Dataset items
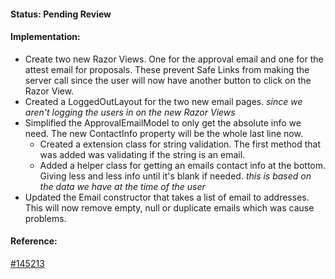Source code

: #### Status: Pending Review

#### Implementation:
- Create two new Razor Views. One for the approval email and one for the attest email for proposals. These prevent Safe Links from making the server call since the user will now have another button to click on the Razor View.
- Created a LoggedOutLayout for the two new email pages. _since we aren't logging the users in on the new Razor Views_
-  Simplified the ApprovalEmailModel to only get the absolute info we need. The new ContactInfo property will be the whole last line now.
	- Created a extension class for string validation. The first method that was added was validating if the string is an email.
	- Added a helper class for getting an emails contact info at the bottom. Giving less and less info until it's blank if needed. _this is based on the data we have at the time of the user_
- Updated the Email constructor that takes a list of email to addresses. This will now remove empty, null or duplicate emails which was cause problems.

#### Reference:
[#145213](https://civicplus.tpondemand.com/RestUI/Board.aspx#page=board/4700871645113644934&appConfig=eyJhY2lkIjoiRDVFRTNFODg3NkIzNTM2MzVEQkU0RkVGRDg4Q0FCQUEifQ==&boardPopup=userstory/145213/silent)
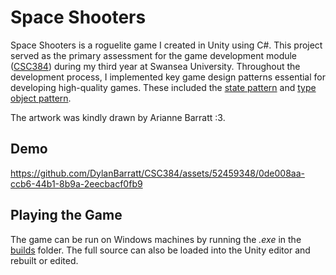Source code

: # Space Shooters
Space Shooters is a roguelite game I created in Unity using C#. This project served as the primary assessment for the game development module ([CSC384](https://intranet.swan.ac.uk/catalogue/default.asp?type=moddetail&dept=any&mod=CSC384&ayr=24%2F25&psl=TB2&detailOnly=false&_gl=1*gy9nk*_gcl_au*NTc0NzkzODg5LjE3MTY4ODY5NzI.)) during my third year at Swansea University. 
Throughout the development process, I implemented key game design patterns essential for developing high-quality games. These included the [state pattern](https://gameprogrammingpatterns.com/state.html) and [type object pattern](https://gameprogrammingpatterns.com/type-object.html).

The artwork was kindly drawn by Arianne Barratt :3. <br />

## Demo  
https://github.com/DylanBarratt/CSC384/assets/52459348/0de008aa-ccb6-44b1-8b9a-2eecbacf0fb9

## Playing the Game
The game can be run on Windows machines by running the _.exe_ in the [builds](/Builds) folder. The full source can also be loaded into the Unity editor and rebuilt or edited.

* _Task brief_: What is needed is an exact copy of the entries, without any images.

* _Written solution_:
Source code

: #### Status: Pending Review

#### Implementation:
- Create two new Razor Views. One for the approval email and one for the attest email for proposals. These prevent Safe Links from making the server call since the user will now have another button to click on the Razor View.
- Created a LoggedOutLayout for the two new email pages. _since we aren't logging the users in on the new Razor Views_
-  Simplified the ApprovalEmailModel to only get the absolute info we need. The new ContactInfo property will be the whole last line now.
	- Created a extension class for string validation. The first method that was added was validating if the string is an email.
	- Added a helper class for getting an emails contact info at the bottom. Giving less and less info until it's blank if needed. _this is based on the data we have at the time of the user_
- Updated the Email constructor that takes a list of email to addresses. This will now remove empty, null or duplicate emails which was cause problems.

#### Reference:
[#145213](https://civicplus.tpondemand.com/RestUI/Board.aspx#page=board/4700871645113644934&appConfig=eyJhY2lkIjoiRDVFRTNFODg3NkIzNTM2MzVEQkU0RkVGRDg4Q0FCQUEifQ==&boardPopup=userstory/145213/silent)
Source code

: # Space Shooters
Space Shooters is a roguelite game I created in Unity using C#. This project served as the primary assessment for the game development module ([CSC384](https://intranet.swan.ac.uk/catalogue/default.asp?type=moddetail&dept=any&mod=CSC384&ayr=24%2F25&psl=TB2&detailOnly=false&_gl=1*gy9nk*_gcl_au*NTc0NzkzODg5LjE3MTY4ODY5NzI.)) during my third year at Swansea University. 
Throughout the development process, I implemented key game design patterns essential for developing high-quality games. These included the [state pattern](https://gameprogrammingpatterns.com/state.html) and [type object pattern](https://gameprogrammingpatterns.com/type-object.html).

The artwork was kindly drawn by Arianne Barratt :3. <br />

## Demo  
https://github.com/DylanBarratt/CSC384/assets/52459348/0de008aa-ccb6-44b1-8b9a-2eecbacf0fb9

## Playing the Game
The game can be run on Windows machines by running the _.exe_ in the [builds](/Builds) folder. The full source can also be loaded into the Unity editor and rebuilt or edited.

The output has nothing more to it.